-------- Available data

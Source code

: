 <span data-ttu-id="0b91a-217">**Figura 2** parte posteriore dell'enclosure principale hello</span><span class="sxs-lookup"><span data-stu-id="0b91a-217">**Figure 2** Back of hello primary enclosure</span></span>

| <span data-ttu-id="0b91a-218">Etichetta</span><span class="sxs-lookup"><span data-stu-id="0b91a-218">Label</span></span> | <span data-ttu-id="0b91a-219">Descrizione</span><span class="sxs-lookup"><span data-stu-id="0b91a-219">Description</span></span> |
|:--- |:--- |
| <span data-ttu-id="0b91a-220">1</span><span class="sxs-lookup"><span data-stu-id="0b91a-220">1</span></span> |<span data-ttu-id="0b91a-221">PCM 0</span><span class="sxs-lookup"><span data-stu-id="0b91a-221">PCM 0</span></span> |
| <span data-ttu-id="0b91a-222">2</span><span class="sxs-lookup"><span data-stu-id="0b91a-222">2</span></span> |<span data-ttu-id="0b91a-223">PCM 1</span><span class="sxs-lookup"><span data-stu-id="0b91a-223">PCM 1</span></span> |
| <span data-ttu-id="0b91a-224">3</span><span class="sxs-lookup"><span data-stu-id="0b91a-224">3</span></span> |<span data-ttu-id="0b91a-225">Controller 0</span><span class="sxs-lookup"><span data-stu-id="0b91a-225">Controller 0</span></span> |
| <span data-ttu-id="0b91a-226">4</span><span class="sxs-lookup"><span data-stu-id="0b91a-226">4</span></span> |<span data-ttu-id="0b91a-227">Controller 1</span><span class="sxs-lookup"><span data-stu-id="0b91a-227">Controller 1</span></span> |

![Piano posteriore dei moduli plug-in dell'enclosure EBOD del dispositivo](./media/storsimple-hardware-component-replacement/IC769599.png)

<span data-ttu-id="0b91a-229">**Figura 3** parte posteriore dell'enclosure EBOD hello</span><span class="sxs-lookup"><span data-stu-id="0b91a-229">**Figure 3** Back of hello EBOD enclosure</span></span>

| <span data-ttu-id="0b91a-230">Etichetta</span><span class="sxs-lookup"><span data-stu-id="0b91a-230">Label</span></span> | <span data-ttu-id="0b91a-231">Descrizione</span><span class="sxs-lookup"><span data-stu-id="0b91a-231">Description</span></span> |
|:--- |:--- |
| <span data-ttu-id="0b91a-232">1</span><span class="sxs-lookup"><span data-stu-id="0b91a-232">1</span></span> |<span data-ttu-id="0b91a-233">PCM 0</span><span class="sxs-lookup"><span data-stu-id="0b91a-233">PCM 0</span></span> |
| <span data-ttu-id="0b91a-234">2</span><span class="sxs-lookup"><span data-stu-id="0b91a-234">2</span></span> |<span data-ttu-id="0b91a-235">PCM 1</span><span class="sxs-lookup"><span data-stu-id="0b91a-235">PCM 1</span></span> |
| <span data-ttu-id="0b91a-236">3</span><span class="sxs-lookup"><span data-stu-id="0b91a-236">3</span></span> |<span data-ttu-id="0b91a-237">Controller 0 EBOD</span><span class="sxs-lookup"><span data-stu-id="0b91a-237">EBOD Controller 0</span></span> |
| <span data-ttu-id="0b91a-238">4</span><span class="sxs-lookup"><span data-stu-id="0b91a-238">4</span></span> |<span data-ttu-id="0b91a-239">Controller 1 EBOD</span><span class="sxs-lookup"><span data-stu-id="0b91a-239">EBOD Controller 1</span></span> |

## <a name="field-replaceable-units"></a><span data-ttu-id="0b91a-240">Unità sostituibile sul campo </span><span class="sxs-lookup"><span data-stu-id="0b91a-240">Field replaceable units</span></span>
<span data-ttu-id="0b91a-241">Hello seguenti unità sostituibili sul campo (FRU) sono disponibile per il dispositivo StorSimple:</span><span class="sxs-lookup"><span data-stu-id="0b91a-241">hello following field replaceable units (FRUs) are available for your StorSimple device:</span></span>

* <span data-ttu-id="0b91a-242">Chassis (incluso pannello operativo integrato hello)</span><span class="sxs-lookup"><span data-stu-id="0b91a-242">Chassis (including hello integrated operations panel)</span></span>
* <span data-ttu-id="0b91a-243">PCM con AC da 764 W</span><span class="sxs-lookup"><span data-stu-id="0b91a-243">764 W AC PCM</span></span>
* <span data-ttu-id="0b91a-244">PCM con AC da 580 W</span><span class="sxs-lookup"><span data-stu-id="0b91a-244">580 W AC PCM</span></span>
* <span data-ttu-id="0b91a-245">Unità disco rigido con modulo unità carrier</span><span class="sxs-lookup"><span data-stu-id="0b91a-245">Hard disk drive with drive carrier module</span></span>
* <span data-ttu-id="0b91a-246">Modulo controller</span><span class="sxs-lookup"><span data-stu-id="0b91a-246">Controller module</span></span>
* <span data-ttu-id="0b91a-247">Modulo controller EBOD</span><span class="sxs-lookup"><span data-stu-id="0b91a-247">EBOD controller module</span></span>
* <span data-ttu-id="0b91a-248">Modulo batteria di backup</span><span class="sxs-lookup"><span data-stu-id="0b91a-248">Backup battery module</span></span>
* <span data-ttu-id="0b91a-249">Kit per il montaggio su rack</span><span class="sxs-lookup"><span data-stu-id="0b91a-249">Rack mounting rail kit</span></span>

----------------
-------- Available data

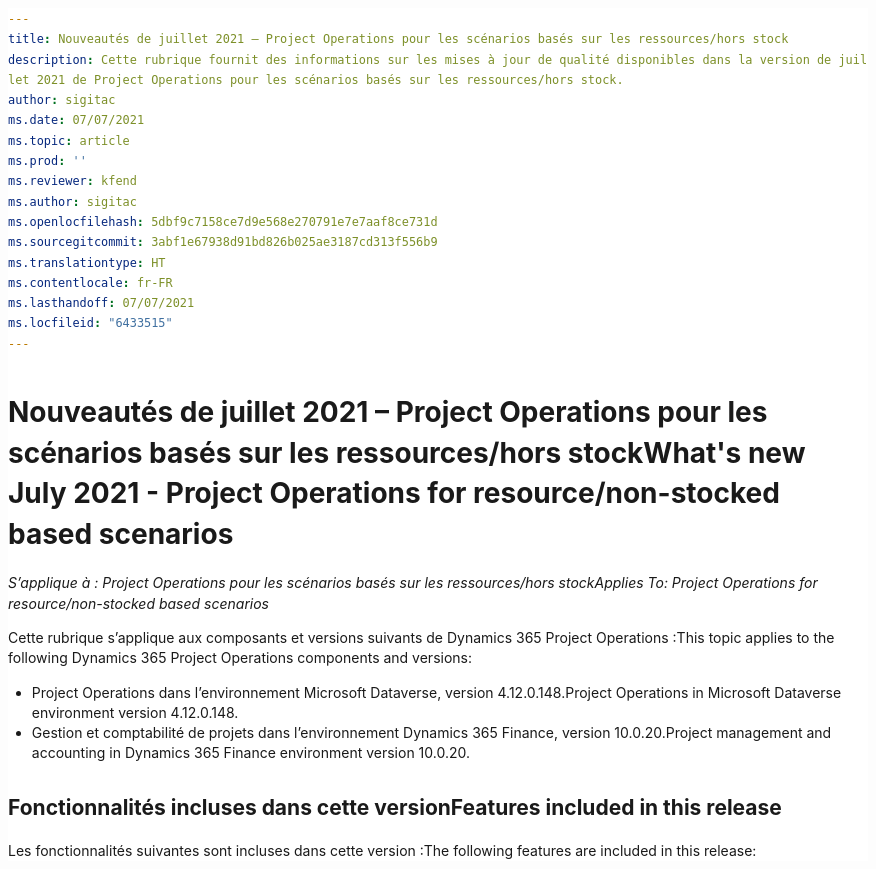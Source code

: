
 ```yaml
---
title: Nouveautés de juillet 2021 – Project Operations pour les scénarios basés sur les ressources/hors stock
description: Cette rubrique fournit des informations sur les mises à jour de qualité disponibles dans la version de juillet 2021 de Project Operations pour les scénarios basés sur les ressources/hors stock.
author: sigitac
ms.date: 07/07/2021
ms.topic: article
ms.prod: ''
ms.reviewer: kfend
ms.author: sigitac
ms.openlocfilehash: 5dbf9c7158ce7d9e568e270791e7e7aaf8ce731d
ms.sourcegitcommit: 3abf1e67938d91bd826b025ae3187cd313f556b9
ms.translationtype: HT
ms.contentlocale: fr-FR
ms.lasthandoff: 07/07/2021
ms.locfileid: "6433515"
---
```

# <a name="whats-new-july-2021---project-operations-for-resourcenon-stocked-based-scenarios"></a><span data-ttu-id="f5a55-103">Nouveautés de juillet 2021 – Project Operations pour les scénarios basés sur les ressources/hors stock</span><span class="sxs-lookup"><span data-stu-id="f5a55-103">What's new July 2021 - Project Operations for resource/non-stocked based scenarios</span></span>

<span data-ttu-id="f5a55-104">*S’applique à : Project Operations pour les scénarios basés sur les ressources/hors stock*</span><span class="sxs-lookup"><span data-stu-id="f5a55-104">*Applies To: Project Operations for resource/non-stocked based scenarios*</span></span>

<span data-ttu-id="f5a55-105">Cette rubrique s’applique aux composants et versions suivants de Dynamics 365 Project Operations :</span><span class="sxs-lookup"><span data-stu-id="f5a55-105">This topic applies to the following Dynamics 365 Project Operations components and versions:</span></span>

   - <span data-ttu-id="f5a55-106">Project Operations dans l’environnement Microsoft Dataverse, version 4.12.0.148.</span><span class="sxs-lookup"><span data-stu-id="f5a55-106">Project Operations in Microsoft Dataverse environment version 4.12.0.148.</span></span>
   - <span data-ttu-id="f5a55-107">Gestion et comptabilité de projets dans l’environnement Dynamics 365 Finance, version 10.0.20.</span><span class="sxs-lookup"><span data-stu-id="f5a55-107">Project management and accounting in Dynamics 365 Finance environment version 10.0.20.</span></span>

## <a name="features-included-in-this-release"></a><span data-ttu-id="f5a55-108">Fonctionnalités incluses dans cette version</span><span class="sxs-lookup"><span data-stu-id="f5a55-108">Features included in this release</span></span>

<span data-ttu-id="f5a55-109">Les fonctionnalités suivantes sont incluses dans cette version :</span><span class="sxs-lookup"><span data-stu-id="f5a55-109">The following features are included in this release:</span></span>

----------------
-------- Available data

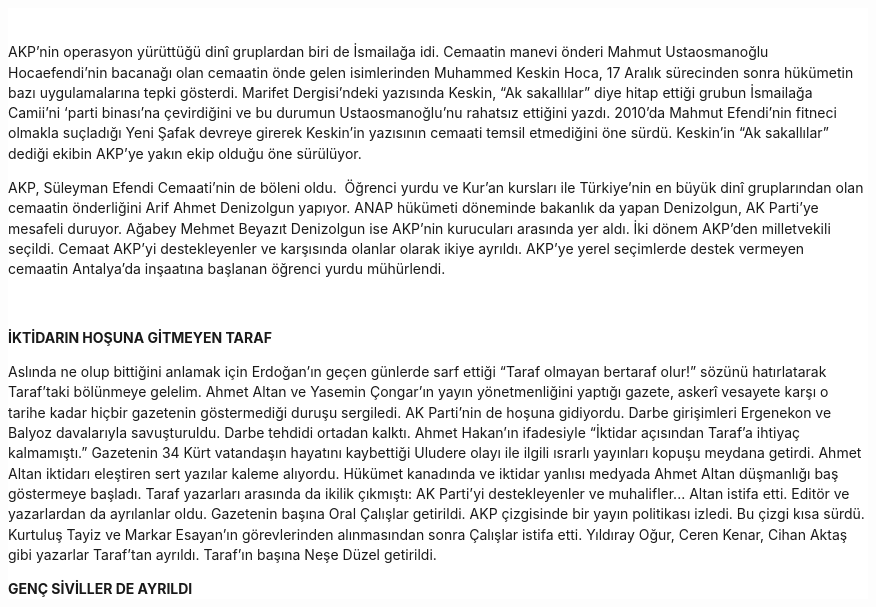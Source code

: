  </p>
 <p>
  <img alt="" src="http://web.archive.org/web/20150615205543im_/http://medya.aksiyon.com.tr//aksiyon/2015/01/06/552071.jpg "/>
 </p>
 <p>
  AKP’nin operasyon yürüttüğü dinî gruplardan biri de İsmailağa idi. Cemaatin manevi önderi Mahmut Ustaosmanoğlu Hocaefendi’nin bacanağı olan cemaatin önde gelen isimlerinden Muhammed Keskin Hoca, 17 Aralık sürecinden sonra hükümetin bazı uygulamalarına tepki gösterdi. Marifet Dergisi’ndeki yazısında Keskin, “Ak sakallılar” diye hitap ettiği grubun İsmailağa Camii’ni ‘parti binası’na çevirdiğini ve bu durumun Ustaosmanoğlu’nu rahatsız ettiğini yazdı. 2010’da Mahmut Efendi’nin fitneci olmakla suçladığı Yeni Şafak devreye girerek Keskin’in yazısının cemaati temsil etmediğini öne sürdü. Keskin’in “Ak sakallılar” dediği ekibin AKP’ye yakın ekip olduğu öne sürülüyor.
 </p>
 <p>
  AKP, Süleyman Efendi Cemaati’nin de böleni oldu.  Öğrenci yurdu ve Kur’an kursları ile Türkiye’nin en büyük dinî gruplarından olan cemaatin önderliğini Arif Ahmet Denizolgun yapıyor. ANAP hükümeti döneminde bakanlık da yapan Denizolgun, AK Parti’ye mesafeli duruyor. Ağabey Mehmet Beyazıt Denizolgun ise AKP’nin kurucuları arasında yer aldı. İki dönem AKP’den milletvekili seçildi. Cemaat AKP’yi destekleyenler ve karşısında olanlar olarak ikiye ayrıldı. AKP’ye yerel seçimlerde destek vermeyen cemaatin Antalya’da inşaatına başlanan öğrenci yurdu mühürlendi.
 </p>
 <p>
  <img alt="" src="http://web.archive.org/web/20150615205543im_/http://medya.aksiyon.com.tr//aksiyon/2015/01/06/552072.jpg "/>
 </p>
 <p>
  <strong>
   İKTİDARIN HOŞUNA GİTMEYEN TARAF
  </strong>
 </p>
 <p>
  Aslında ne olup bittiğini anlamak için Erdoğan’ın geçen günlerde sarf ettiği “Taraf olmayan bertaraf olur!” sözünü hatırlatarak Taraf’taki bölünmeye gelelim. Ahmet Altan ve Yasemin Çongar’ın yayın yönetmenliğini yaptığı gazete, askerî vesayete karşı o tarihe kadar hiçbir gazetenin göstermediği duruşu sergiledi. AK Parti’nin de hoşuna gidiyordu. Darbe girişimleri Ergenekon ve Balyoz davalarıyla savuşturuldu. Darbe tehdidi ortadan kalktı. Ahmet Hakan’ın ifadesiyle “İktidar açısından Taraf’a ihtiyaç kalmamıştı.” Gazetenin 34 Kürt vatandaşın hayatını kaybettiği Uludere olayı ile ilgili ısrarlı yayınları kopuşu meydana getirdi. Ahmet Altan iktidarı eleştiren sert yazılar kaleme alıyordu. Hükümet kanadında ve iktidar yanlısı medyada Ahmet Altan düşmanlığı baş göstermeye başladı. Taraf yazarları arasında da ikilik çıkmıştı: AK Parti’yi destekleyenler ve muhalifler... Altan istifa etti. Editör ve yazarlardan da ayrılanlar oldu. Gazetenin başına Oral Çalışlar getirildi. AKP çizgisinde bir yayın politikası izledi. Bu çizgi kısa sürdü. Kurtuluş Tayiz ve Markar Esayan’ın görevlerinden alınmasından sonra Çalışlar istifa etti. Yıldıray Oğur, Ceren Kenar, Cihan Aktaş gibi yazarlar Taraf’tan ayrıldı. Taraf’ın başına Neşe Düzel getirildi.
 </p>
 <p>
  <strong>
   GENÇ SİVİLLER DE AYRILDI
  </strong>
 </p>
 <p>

----------------

## Exercise aim
Among the records above, repeat exactly the line with "da 764 W</span><span", the line with "mounting rail kit</span></span>", and every line in between, and only those.

## Output for this task
* <span data-ttu-id="0b91a-243">PCM con AC da 764 W</span><span class="sxs-lookup"><span data-stu-id="0b91a-243">764 W AC PCM</span></span>
* <span data-ttu-id="0b91a-244">PCM con AC da 580 W</span><span class="sxs-lookup"><span data-stu-id="0b91a-244">580 W AC PCM</span></span>
* <span data-ttu-id="0b91a-245">Unità disco rigido con modulo unità carrier</span><span class="sxs-lookup"><span data-stu-id="0b91a-245">Hard disk drive with drive carrier module</span></span>
* <span data-ttu-id="0b91a-246">Modulo controller</span><span class="sxs-lookup"><span data-stu-id="0b91a-246">Controller module</span></span>
* <span data-ttu-id="0b91a-247">Modulo controller EBOD</span><span class="sxs-lookup"><span data-stu-id="0b91a-247">EBOD controller module</span></span>
* <span data-ttu-id="0b91a-248">Modulo batteria di backup</span><span class="sxs-lookup"><span data-stu-id="0b91a-248">Backup battery module</span></span>
* <span data-ttu-id="0b91a-249">Kit per il montaggio su rack</span><span class="sxs-lookup"><span data-stu-id="0b91a-249">Rack mounting rail kit</span></span>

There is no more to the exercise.